▸ **INSTRUCTIONS TO FOLLOW**
Exactly the lines from the one with "if it is denied" to the end of the data below should be set down, and no others.

▸ **LISTED RECORDS**
-*-*-

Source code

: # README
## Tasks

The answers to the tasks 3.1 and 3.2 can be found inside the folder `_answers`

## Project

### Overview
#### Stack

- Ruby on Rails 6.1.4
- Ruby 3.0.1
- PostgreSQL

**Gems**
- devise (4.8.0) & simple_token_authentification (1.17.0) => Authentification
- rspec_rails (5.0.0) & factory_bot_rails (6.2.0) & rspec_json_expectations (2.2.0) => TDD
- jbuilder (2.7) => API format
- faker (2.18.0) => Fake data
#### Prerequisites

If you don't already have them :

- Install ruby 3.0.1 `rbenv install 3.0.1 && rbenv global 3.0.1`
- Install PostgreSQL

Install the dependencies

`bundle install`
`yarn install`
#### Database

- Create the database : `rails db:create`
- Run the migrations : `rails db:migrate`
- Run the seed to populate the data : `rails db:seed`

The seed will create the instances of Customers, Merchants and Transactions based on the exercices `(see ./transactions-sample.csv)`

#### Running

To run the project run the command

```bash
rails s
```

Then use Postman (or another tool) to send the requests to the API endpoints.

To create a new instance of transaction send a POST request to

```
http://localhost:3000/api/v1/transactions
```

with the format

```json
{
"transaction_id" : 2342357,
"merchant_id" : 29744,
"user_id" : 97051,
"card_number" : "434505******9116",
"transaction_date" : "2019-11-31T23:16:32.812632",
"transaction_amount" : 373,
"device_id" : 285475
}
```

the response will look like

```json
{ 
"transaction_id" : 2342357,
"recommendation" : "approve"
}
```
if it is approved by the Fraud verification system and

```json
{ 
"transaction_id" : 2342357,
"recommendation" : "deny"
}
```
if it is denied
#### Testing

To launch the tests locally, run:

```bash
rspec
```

-*-*-

▸ **RESPONSE BELOW**
if it is denied
#### Testing

To launch the tests locally, run:

```bash
rspec
```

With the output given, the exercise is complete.